- _Activity_: Leave out the lines before the one with "还可以将 NSG 流日志发送到"; output that line and all remaining lines of the records exactly.

- _Working data_:
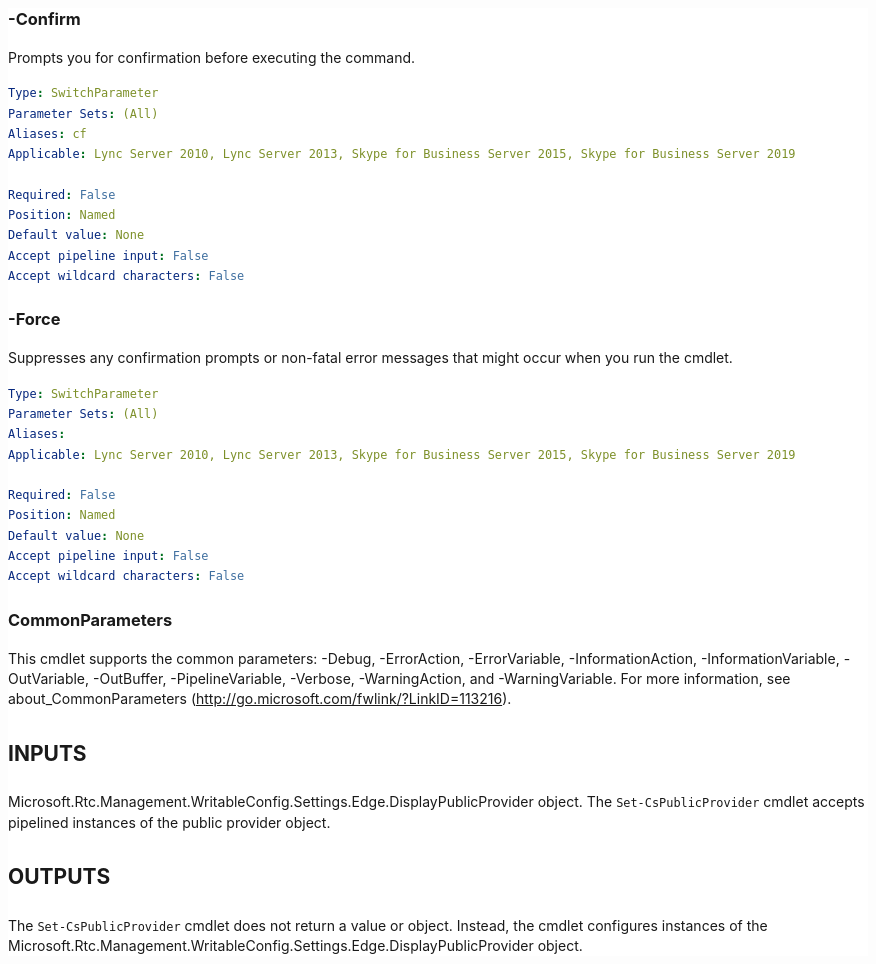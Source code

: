 ### -Confirm
Prompts you for confirmation before executing the command.

```yaml
Type: SwitchParameter
Parameter Sets: (All)
Aliases: cf
Applicable: Lync Server 2010, Lync Server 2013, Skype for Business Server 2015, Skype for Business Server 2019

Required: False
Position: Named
Default value: None
Accept pipeline input: False
Accept wildcard characters: False
```

### -Force
Suppresses any confirmation prompts or non-fatal error messages that might occur when you run the cmdlet.


```yaml
Type: SwitchParameter
Parameter Sets: (All)
Aliases: 
Applicable: Lync Server 2010, Lync Server 2013, Skype for Business Server 2015, Skype for Business Server 2019

Required: False
Position: Named
Default value: None
Accept pipeline input: False
Accept wildcard characters: False
```

### CommonParameters
This cmdlet supports the common parameters: -Debug, -ErrorAction, -ErrorVariable, -InformationAction, -InformationVariable, -OutVariable, -OutBuffer, -PipelineVariable, -Verbose, -WarningAction, and -WarningVariable. For more information, see about_CommonParameters (http://go.microsoft.com/fwlink/?LinkID=113216).

## INPUTS

###  
Microsoft.Rtc.Management.WritableConfig.Settings.Edge.DisplayPublicProvider object.
The `Set-CsPublicProvider` cmdlet accepts pipelined instances of the public provider object.

## OUTPUTS

###  
The `Set-CsPublicProvider` cmdlet does not return a value or object.
Instead, the cmdlet configures instances of the Microsoft.Rtc.Management.WritableConfig.Settings.Edge.DisplayPublicProvider object.
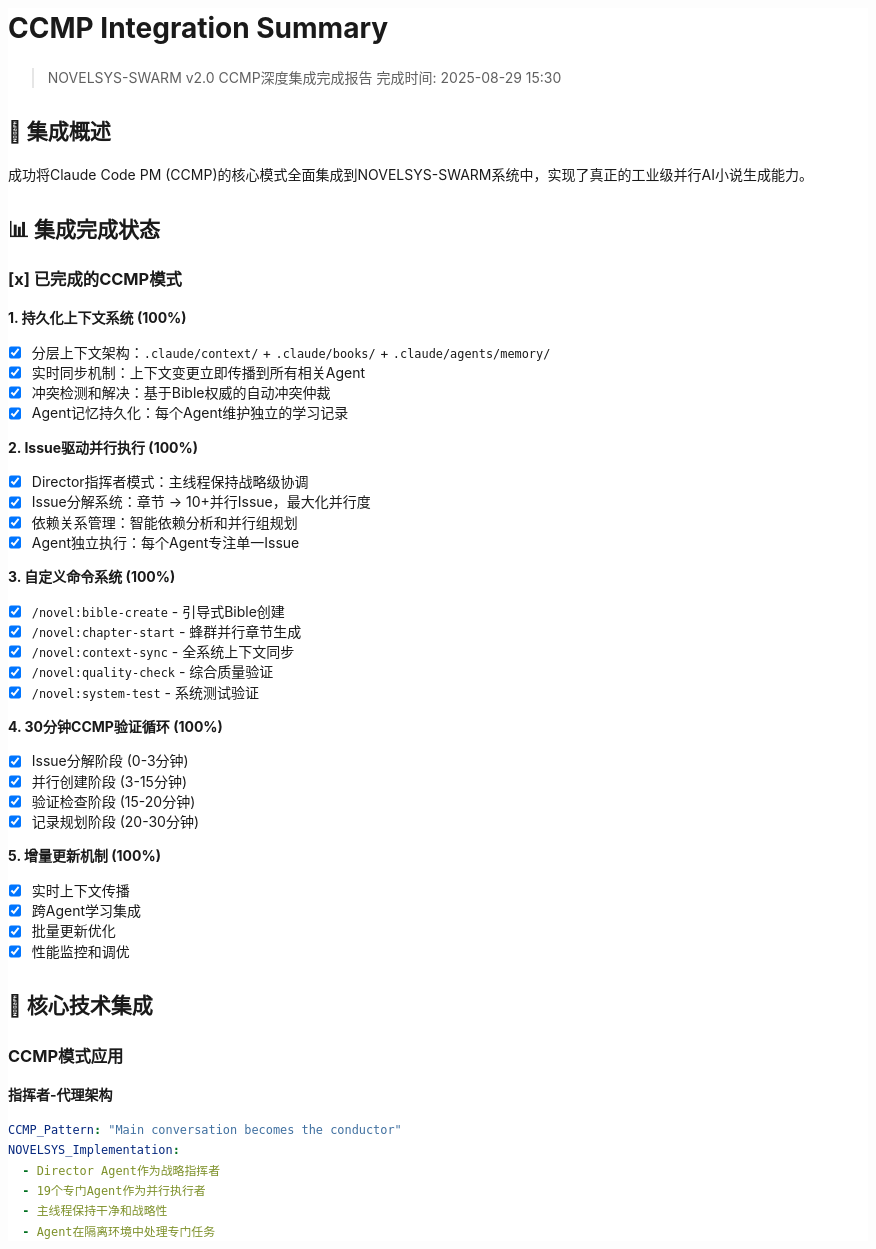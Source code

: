 # CCMP Integration Summary

> NOVELSYS-SWARM v2.0 CCMP深度集成完成报告
> 完成时间: 2025-08-29 15:30

## 🎯 集成概述

成功将Claude Code PM (CCMP)的核心模式全面集成到NOVELSYS-SWARM系统中，实现了真正的工业级并行AI小说生成能力。

## 📊 集成完成状态

### [x] 已完成的CCMP模式

**1. 持久化上下文系统 (100%)**
- [x] 分层上下文架构：`.claude/context/` + `.claude/books/` + `.claude/agents/memory/`
- [x] 实时同步机制：上下文变更立即传播到所有相关Agent
- [x] 冲突检测和解决：基于Bible权威的自动冲突仲裁
- [x] Agent记忆持久化：每个Agent维护独立的学习记录

**2. Issue驱动并行执行 (100%)**
- [x] Director指挥者模式：主线程保持战略级协调
- [x] Issue分解系统：章节 -> 10+并行Issue，最大化并行度
- [x] 依赖关系管理：智能依赖分析和并行组规划
- [x] Agent独立执行：每个Agent专注单一Issue

**3. 自定义命令系统 (100%)**
- [x] `/novel:bible-create` - 引导式Bible创建
- [x] `/novel:chapter-start` - 蜂群并行章节生成
- [x] `/novel:context-sync` - 全系统上下文同步
- [x] `/novel:quality-check` - 综合质量验证
- [x] `/novel:system-test` - 系统测试验证

**4. 30分钟CCMP验证循环 (100%)**
- [x] Issue分解阶段 (0-3分钟)
- [x] 并行创建阶段 (3-15分钟)
- [x] 验证检查阶段 (15-20分钟)
- [x] 记录规划阶段 (20-30分钟)

**5. 增量更新机制 (100%)**
- [x] 实时上下文传播
- [x] 跨Agent学习集成
- [x] 批量更新优化
- [x] 性能监控和调优

## 🔧 核心技术集成

### CCMP模式应用

**指挥者-代理架构**
```yaml
CCMP_Pattern: "Main conversation becomes the conductor"
NOVELSYS_Implementation: 
  - Director Agent作为战略指挥者
  - 19个专门Agent作为并行执行者  
  - 主线程保持干净和战略性
  - Agent在隔离环境中处理专门任务
```
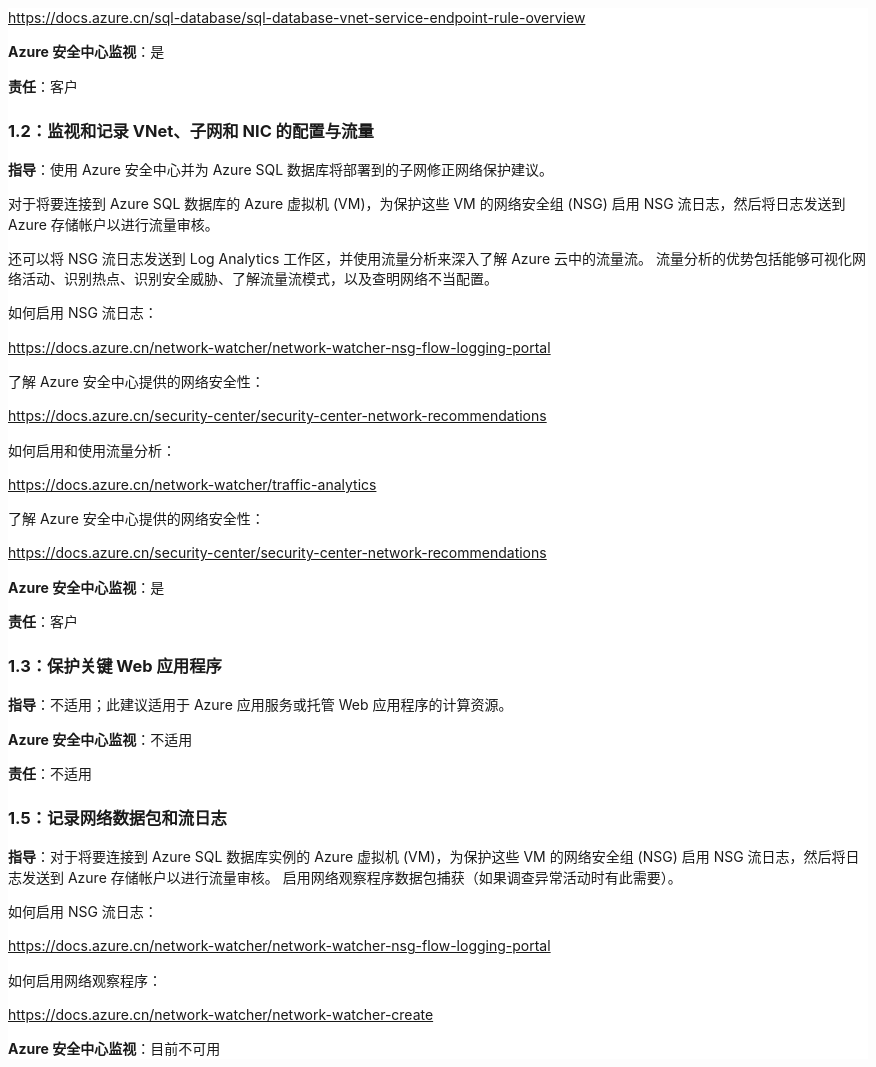 https://docs.azure.cn/sql-database/sql-database-vnet-service-endpoint-rule-overview

**Azure 安全中心监视**：是

**责任**：客户

### <a name="12-monitor-and-log-the-configuration-and-traffic-of-vnets-subnets-and-nics"></a>1.2：监视和记录 VNet、子网和 NIC 的配置与流量

**指导**：使用 Azure 安全中心并为 Azure SQL 数据库将部署到的子网修正网络保护建议。

对于将要连接到 Azure SQL 数据库的 Azure 虚拟机 (VM)，为保护这些 VM 的网络安全组 (NSG) 启用 NSG 流日志，然后将日志发送到 Azure 存储帐户以进行流量审核。

还可以将 NSG 流日志发送到 Log Analytics 工作区，并使用流量分析来深入了解 Azure 云中的流量流。 流量分析的优势包括能够可视化网络活动、识别热点、识别安全威胁、了解流量流模式，以及查明网络不当配置。

如何启用 NSG 流日志：

https://docs.azure.cn/network-watcher/network-watcher-nsg-flow-logging-portal

了解 Azure 安全中心提供的网络安全性：

https://docs.azure.cn/security-center/security-center-network-recommendations

如何启用和使用流量分析： 

https://docs.azure.cn/network-watcher/traffic-analytics

了解 Azure 安全中心提供的网络安全性：

https://docs.azure.cn/security-center/security-center-network-recommendations

**Azure 安全中心监视**：是

**责任**：客户

### <a name="13-protect-critical-web-applications"></a>1.3：保护关键 Web 应用程序

**指导**：不适用；此建议适用于 Azure 应用服务或托管 Web 应用程序的计算资源。

**Azure 安全中心监视**：不适用

**责任**：不适用

### <a name="15-record-network-packets-and-flow-logs"></a>1.5：记录网络数据包和流日志

**指导**：对于将要连接到 Azure SQL 数据库实例的 Azure 虚拟机 (VM)，为保护这些 VM 的网络安全组 (NSG) 启用 NSG 流日志，然后将日志发送到 Azure 存储帐户以进行流量审核。 启用网络观察程序数据包捕获（如果调查异常活动时有此需要）。

如何启用 NSG 流日志：

https://docs.azure.cn/network-watcher/network-watcher-nsg-flow-logging-portal

如何启用网络观察程序：

https://docs.azure.cn/network-watcher/network-watcher-create

**Azure 安全中心监视**：目前不可用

- _Reply to the task_:
还可以将 NSG 流日志发送到 Log Analytics 工作区，并使用流量分析来深入了解 Azure 云中的流量流。 流量分析的优势包括能够可视化网络活动、识别热点、识别安全威胁、了解流量流模式，以及查明网络不当配置。

如何启用 NSG 流日志：

https://docs.azure.cn/network-watcher/network-watcher-nsg-flow-logging-portal

了解 Azure 安全中心提供的网络安全性：

https://docs.azure.cn/security-center/security-center-network-recommendations

如何启用和使用流量分析： 

https://docs.azure.cn/network-watcher/traffic-analytics

了解 Azure 安全中心提供的网络安全性：

https://docs.azure.cn/security-center/security-center-network-recommendations

**Azure 安全中心监视**：是

**责任**：客户

### <a name="13-protect-critical-web-applications"></a>1.3：保护关键 Web 应用程序

**指导**：不适用；此建议适用于 Azure 应用服务或托管 Web 应用程序的计算资源。

**Azure 安全中心监视**：不适用

**责任**：不适用

### <a name="15-record-network-packets-and-flow-logs"></a>1.5：记录网络数据包和流日志

**指导**：对于将要连接到 Azure SQL 数据库实例的 Azure 虚拟机 (VM)，为保护这些 VM 的网络安全组 (NSG) 启用 NSG 流日志，然后将日志发送到 Azure 存储帐户以进行流量审核。 启用网络观察程序数据包捕获（如果调查异常活动时有此需要）。

如何启用 NSG 流日志：

https://docs.azure.cn/network-watcher/network-watcher-nsg-flow-logging-portal

如何启用网络观察程序：

https://docs.azure.cn/network-watcher/network-watcher-create

**Azure 安全中心监视**：目前不可用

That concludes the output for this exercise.